* Action item:
Below are the records; give again exactly the line with "For two matrices", the line with "For a matrix", and each line that lies between them, and nothing besides.

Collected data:

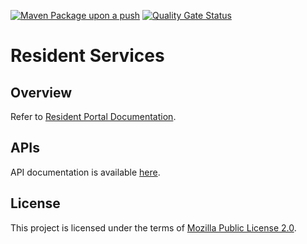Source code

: [![Maven Package upon a push](https://github.com/mosip/resident-services/actions/workflows/push-trigger.yml/badge.svg?branch=release-1.2.0.1)](https://github.com/mosip/resident-services/actions/workflows/push-trigger.yml)
[![Quality Gate Status](https://sonarcloud.io/api/project_badges/measure?project=mosip_resident-services&id=mosip_resident-services&branch=release-1.2.0.1&metric=alert_status)](https://sonarcloud.io/dashboard?id=mosip_resident-services&branch=release-1.2.1.x)

# Resident Services
## Overview
Refer to [Resident Portal Documentation](https://docs.mosip.io/1.2.0/modules/resident-services).

## APIs
API documentation is available [here](https://mosip.stoplight.io/docs/resident).

## License
This project is licensed under the terms of [Mozilla Public License 2.0](LICENSE).



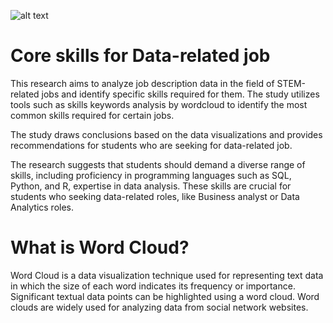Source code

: ![alt text]([https://github.com/[username]/[reponame]/blob/[branch]/image.jpg?raw=true](https://github.com/Iriswu55555/wordcloud/blob/main/Data_Analyst_skills.png))



# Core skills for Data-related job

This research aims to analyze job description data in the field of STEM-related jobs and identify specific skills required for them. The study utilizes tools such as skills keywords analysis by wordcloud to identify the most common skills required for certain jobs.

The study draws conclusions based on the data visualizations and provides recommendations for students who are seeking for data-related job. 

The research suggests that students should demand a diverse range of skills, including proficiency in programming languages such as SQL, Python, and R, expertise in data analysis. These skills are crucial for students who seeking data-related roles, like Business analyst or Data Analytics roles.


# What is Word Cloud?

Word Cloud is a data visualization technique used for representing text data in which the size of each word indicates its frequency or importance. Significant textual data points can be highlighted using a word cloud. Word clouds are widely used for analyzing data from social network websites. 

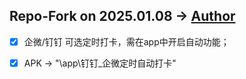 Repo-Fork on 2025.01.08
→ [Author](https://github.com/lvlife/AutomaticTask)
---
- [x] 企微/钉钉 可选定时打卡，需在app中开启自动功能；
- [x] APK → "\app\钉钉_企微定时自动打卡"

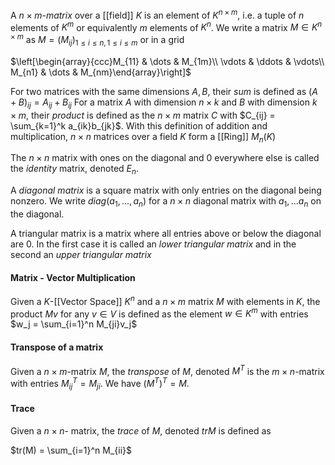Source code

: A $n\times m$-*matrix* over a [[field]] $K$ is an element of $K^{n\times m}$, i.e. a tuple of $n$ elements of $K^m$ or equivalently $m$ elements of $K^n$.
We write a matrix $M\in K^{n\times m}$ as $M = (M_{ij})_{1\leq i\leq n, 1\leq i\leq m}$ or in a grid 

$\left[\begin{array}{ccc}M_{11} & \dots & M_{1m}\\ \vdots & \ddots & \vdots\\ M_{n1} & \dots & M_{nm}\end{array}\right]$

For two matrices with the same dimensions $A,B$, their *sum* is defined as $(A+B)_{ij} = A_{ij} + B_{ij}$
For a matrix $A$ with dimension $n\times k$ and $B$ with dimension $k\times m$, their *product* is defined as the $n\times m$ matrix $C$ with $C_{ij} = \sum_{k=1}^k a_{ik}b_{jk}$.
With this definition of addition and multiplication, $n\times n$ matrices over a field $K$ form a [[Ring]] $M_n(K)$

The $n\times n$ matrix with ones on the diagonal and $0$ everywhere else is called the *identity* matrix, denoted $E_n$.

A *diagonal matrix* is a square matrix with only entries on the diagonal being nonzero. We write $diag(a_1,\dots,a_n)$ for a $n\times n$ diagonal matrix with $a_1,\dots a_n$ on the diagonal. 

A triangular matrix is a matrix where all entries above or below the diagonal are 0. In the first case it is called an *lower triangular matrix* and in the second an *upper triangular matrix*

#### Matrix - Vector Multiplication 

Given a $K$-[[Vector Space]] $K^n$ and a $n\times m$ matrix $M$ with elements in $K$, the product $Mv$ for any $v\in V$ is defined as the element $w \in K^m$ with entries $w_j = \sum_{i=1}^n M_{ji}v_j$


#### Transpose of a matrix 

Given a $n\times m$-matrix $M$, the *transpose* of $M$, denoted $M^T$ is the $m\times n$-matrix with entries $M^T_{ij} = M_{ji}$. We have $(M^T)^T = M$.

#### Trace 

Given a $n\times n$- matrix, the *trace* of $M$, denoted $trM$ is defined as 

$tr(M) = \sum_{i=1}^n M_{ii}$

* Solution:
For two matrices with the same dimensions $A,B$, their *sum* is defined as $(A+B)_{ij} = A_{ij} + B_{ij}$
For a matrix $A$ with dimension $n\times k$ and $B$ with dimension $k\times m$, their *product* is defined as the $n\times m$ matrix $C$ with $C_{ij} = \sum_{k=1}^k a_{ik}b_{jk}$.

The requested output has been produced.